Unaudited revenues would be half those of the previous full year at £150,000, with an expected operating loss of £5.3 million. Revenues for the first half of 2020 would be “minor”, worryingly.
And yet the big contract wins keep on coming. August 2019 saw Bidstack ink a deal with Epic Games, publisher of cultural phenomenon Fortnite, to use one of the company’s plugins to potentially create new ad space in some of the world’s most-played games.
Developers would be given “full control to identify and define areas within their games through which they could make native in-game advertising available” as well as retrofitting ads into existing games, adding additional monetisation into back catalogues that tend to stop producing significant revenue in the years after their release.
Note the language. ‘Could’, not ‘will’. There is much potential here and there always has been. Investors have been tireless in their support. But how much staying power is left?
The company reminds the market as often as it can that it is “trailblazing the creation of in-game advertising…which comes with many technical, regulatory and commercial hurdles.”
According to its own releases, the industry does not yet recognise a specific category for native in-game advertising and while its work with the Internet Advertising Bureau continues, this has led to some very technically challenging and expensive difficulties. Its first acquisition of ad-fraud detector Pubguard in August 2019 speaks to this point, as Bidstack said the buyout would give the company a ready-made solution to save “several months” of development time.
The software protects gamers against fake adverts that could redirect them to adult content, Draper said at the time.
A bridge too far?
According to trade body the Entertainment Retailers Association, video games already account for more than 51% of all UK entertainment revenue and at a value of £3.9 billion are worth more than the music and video sectors combined.
But is Bidstack still too far ahead of the market? Is it trying to exploit a niche that does not yet exist?
One quote from the trading update will give new potential investors pause. Admitting the lack of success is “frustrating for investors”, Bidstack pleaded for more time, saying:
“The addressable market for video game advertising will go through a period of substantial change over the next three to five years.

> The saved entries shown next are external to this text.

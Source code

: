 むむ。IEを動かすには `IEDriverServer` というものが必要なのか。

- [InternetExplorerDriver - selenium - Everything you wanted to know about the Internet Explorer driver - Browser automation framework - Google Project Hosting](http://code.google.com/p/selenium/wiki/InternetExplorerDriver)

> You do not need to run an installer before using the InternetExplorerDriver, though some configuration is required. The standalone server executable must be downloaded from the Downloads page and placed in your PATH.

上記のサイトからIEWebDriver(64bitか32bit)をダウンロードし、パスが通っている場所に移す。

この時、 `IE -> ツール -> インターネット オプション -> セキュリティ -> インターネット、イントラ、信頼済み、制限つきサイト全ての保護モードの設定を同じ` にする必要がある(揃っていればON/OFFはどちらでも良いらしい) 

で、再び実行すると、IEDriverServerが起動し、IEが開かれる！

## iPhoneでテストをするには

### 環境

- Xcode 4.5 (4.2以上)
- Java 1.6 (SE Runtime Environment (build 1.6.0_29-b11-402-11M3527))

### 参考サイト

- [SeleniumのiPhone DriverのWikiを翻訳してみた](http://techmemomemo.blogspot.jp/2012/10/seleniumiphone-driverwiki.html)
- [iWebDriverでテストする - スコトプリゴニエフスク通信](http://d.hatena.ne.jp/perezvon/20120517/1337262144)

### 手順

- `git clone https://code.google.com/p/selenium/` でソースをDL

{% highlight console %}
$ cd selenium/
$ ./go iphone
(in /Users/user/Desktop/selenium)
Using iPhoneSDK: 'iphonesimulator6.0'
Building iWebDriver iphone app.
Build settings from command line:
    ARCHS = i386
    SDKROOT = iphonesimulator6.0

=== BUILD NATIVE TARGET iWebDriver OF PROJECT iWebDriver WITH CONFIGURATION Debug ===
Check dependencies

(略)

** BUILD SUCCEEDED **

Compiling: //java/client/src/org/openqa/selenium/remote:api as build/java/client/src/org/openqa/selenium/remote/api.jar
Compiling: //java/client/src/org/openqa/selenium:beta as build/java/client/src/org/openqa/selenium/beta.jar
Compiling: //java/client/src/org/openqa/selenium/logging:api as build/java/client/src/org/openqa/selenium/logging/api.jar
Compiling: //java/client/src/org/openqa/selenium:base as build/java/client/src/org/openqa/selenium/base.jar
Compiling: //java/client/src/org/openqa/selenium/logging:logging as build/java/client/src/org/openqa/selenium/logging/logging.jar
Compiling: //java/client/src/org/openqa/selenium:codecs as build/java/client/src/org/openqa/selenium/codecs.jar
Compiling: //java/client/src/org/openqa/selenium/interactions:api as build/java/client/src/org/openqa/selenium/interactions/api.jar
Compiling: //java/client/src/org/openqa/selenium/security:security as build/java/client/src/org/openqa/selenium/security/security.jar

“Giving the world’s leading advertising agencies the comfort to buy and report on this new inventory takes time and the Board believes further building blocks are still required before those revenues can be fully exploited.”
Regulatory headaches could still be on the horizon, along with all of this opportunity. The markets seems to be pricing Bidstack sensibly at the moment given the potentially vast cost of navigating advertising regulation that is still being written.
Can investors afford to tie up their capital for five years or more while the market catches up?
There is light at the end of the tunnel. December 2019 saw Bidstack unveil what could be a life-saving two-year deal with an unnamed global marketing services group, starting on 1 January 2020 which agreed £10 million of spending per year until 2022.
Draper — who is holding it all together at the moment — said he felt for investors and was disappointed none of the revenue would be recognisable in 2019, but the deal represented “a huge milestone” for both the company and implicitly for those who have kept their powder dry and held on to Bidstack shares.
Investing in the AIM market is a marathon and not a sprint, and requires faith, above all.